Nos reímos y por unos minutos… me siento bien.

Normal.

Como cualquier otra chica que sobrevive la secundaria junto a sus amigos. La mañana marcha de lo más tranquila, de clase en clase como siempre, la hora del almuerzo no es nada del otro mundo, todos están en sus vidas, con su grupo de amigos y nosotros somos los invisibles. Eso para nosotros es mucho, agradecemos no ser notados para poder estudiar en paz.

Mas tarde, voy a la biblioteca que es mi refugio. Es un lugar donde nadie se burla, nadie interrumpe, solo importa el silencio y los libros.

Estoy subrayando un párrafo que habla de las mitocondrias cuando una sombra se detiene frente a mí, entonces levanto la vista y ahí está Rhys Hayes.

—¿Puedo? —pregunta señalando la silla frente a mí.

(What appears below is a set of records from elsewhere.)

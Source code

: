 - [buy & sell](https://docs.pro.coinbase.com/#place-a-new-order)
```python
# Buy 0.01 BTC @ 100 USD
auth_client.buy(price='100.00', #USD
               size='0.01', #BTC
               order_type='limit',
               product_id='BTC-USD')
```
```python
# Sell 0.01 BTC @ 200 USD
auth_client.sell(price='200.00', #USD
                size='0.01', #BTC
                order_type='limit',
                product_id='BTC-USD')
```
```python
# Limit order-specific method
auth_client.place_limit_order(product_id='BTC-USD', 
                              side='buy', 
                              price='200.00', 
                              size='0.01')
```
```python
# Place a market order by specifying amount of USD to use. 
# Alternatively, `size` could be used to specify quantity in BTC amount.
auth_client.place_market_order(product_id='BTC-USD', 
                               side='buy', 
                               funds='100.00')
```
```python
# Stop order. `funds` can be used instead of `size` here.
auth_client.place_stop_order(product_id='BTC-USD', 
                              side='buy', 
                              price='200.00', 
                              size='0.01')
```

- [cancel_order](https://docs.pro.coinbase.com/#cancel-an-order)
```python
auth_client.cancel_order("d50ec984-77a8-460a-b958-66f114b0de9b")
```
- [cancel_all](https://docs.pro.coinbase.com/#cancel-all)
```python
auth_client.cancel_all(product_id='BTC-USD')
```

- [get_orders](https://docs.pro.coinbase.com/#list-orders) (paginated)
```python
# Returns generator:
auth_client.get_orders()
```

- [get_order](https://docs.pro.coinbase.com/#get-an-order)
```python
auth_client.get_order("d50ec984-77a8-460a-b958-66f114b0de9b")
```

—Bueno…no soy la dueña de la mesa—respondo.

Se sienta en completo silencio, saca un cuaderno, un bolígrafo y su teléfono, Rhys se concentra en lo que sea que esté haciendo y por un rato, ninguno de los dos dice nada.

—No sabía que venías aquí —dice rompiendo el hielo.

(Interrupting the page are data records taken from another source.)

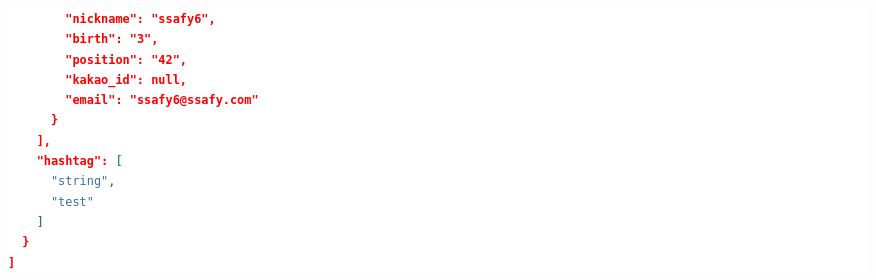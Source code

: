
 ```json
        "nickname": "ssafy6",
        "birth": "3",
        "position": "42",
        "kakao_id": null,
        "email": "ssafy6@ssafy.com"
      }
    ],
    "hashtag": [
      "string",
      "test"
    ]
  }
]
```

—Yo no sabía que tú estudiabas y mucho menos que venias a la biblioteca—replico.

Él ríe y no es una risa como la que hace frente a sus amigos que a duras penas la sonrisa llega a sus ojos. Esta risa es genuina, es real.

—Me lo merecía —admite, hace un breve silencio como pensando lo que va a decir hasta que finalmente pregunta—: ¿Te sientes mejor?

—Sí, fue un bajón leve y nada grave, me pasa cuando duermo poco.